THE PROBLEM:
The answer should be each line from the entries below that has the word "retro" in it.

DATA FOR THIS EXERCISE:
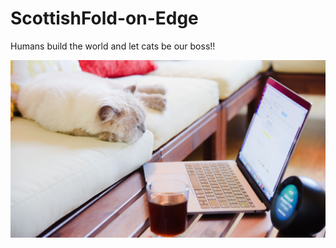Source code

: # ScottishFold-on-Edge
Humans build the world and let cats be our boss!! 
<p align="center">
  <img src="https://github.com/donkyduck/ScottishFold-on-Edge/blob/main/Figure_CAT/Cat_work.jpg"/>
</p>
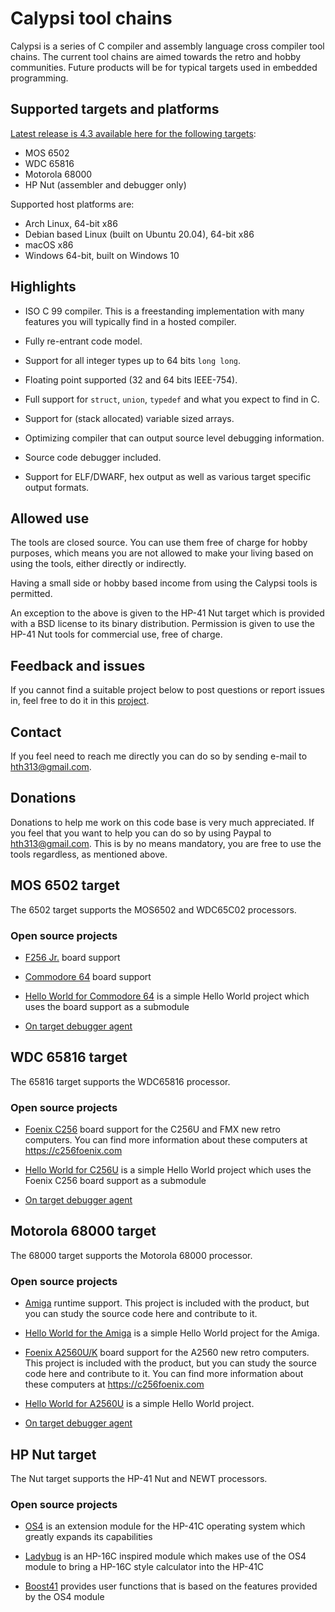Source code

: # Calypsi tool chains

Calypsi is a series of C compiler and assembly language cross compiler
tool chains. The current tool chains are aimed towards the
retro and hobby communities. Future products will be for typical
targets used in embedded programming.

## Supported targets and platforms

[Latest release is 4.3 available here for the following targets](https://github.com/hth313/Calypsi-tool-chains/releases/tag/4.3):

* MOS 6502
* WDC 65816
* Motorola 68000
* HP Nut (assembler and debugger only)

Supported host platforms are:

* Arch Linux, 64-bit x86
* Debian based Linux (built on Ubuntu 20.04), 64-bit x86
* macOS x86
* Windows 64-bit, built on Windows 10

## Highlights

* ISO C 99 compiler. This is a freestanding
  implementation with many features you will typically find in a
  hosted compiler.

* Fully re-entrant code model.

* Support for all integer types up to 64 bits `long long`.

* Floating point supported (32 and 64 bits IEEE-754).

* Full support for `struct`, `union`, `typedef` and what you
  expect to find in C.

* Support for (stack allocated) variable sized arrays.

* Optimizing compiler that can output source level debugging
  information.

* Source code debugger included.

* Support for ELF/DWARF, hex output as well as various target specific
  output formats.

## Allowed use

The tools are closed source. You can use them free of charge for
hobby purposes, which means you are not allowed to make your living
based on using the tools, either directly or indirectly.

Having a small side or hobby based income from using the Calypsi
tools is permitted.

An exception to the above is given to the HP-41 Nut target which is
provided with a BSD license to its binary distribution.
Permission is given to use the HP-41 Nut tools for commercial use,
free of charge.

## Feedback and issues

If you cannot find a suitable project below to post questions or
report issues in, feel free to do it in this
[project](https://github.com/hth313/Calypsi-tool-chains).

## Contact

If you feel need to reach me directly you can do so by sending
e-mail to hth313@gmail.com.

## Donations

Donations to help me work on this code base is very much appreciated.
If you feel that you want to help you can do so by using Paypal to
hth313@gmail.com. This is by no means mandatory, you are free to use
the tools regardless, as mentioned above.

## MOS 6502 target

The 6502 target supports the MOS6502 and WDC65C02 processors.

### Open source projects

* [F256 Jr.](https://github.com/hth313/Calypsi-6502-Foenix) board support

* [Commodore 64](https://github.com/hth313/Calypsi-6502-Commodore) board support

* [Hello World for Commodore 64](https://github.com/hth313/Calypsi-6502-hello-world)
  is a simple Hello World project which uses the board support as a submodule

* [On target debugger agent](https://github.com/hth313/Calypsi-remote-debug)

## WDC 65816 target

The 65816 target supports the WDC65816 processor.

### Open source projects

* [Foenix C256](https://github.com/hth313/Calypsi-65816-Foenix) board support
  for the C256U and FMX new retro computers. You can find more information
  about these computers at https://c256foenix.com

* [Hello World for C256U](https://github.com/hth313/Calypsi-65816-hello-world)
  is a simple Hello World project which uses the Foenix C256 board
  support as a submodule

* [On target debugger agent](https://github.com/hth313/Calypsi-remote-debug)

## Motorola 68000 target

The 68000 target supports the Motorola 68000 processor.

### Open source projects

* [Amiga](https://github.com/hth313/Calypsi-Amiga) runtime support. This project
  is included with the product, but you can study the source code here and
  contribute to it.

* [Hello World for the Amiga](https://github.com/hth313/Calypsi-Amiga-hello-world)
  is a simple Hello World project for the Amiga.

* [Foenix A2560U/K](https://github.com/hth313/Calypsi-m68k-Foenix) board support
  for the A2560 new retro computers.
  This project is included with the product, but you can study the source code here
  and contribute to it.
  You can find more information about these computers at https://c256foenix.com

* [Hello World for A2560U](https://github.com/hth313/Calypsi-m68k-hello-world)
  is a simple Hello World project.

* [On target debugger agent](https://github.com/hth313/Calypsi-remote-debug)

## HP Nut target

The Nut target supports the HP-41 Nut and NEWT processors.

### Open source projects

* [OS4](https://github.com/hth313/OS4) is an extension module for the
  HP-41C operating system which greatly expands its capabilities

* [Ladybug](https://github.com/hth313/ladybug) is an HP-16C inspired
  module which makes use of the OS4 module to bring a HP-16C style
  calculator into the HP-41C

* [Boost41](https://github.com/hth313/boost41) provides user functions
  that is based on the features provided by the OS4 module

ANSWER TO THIS EXERCISE:
retro and hobby communities. Future products will be for typical
  for the C256U and FMX new retro computers. You can find more information
  for the A2560 new retro computers.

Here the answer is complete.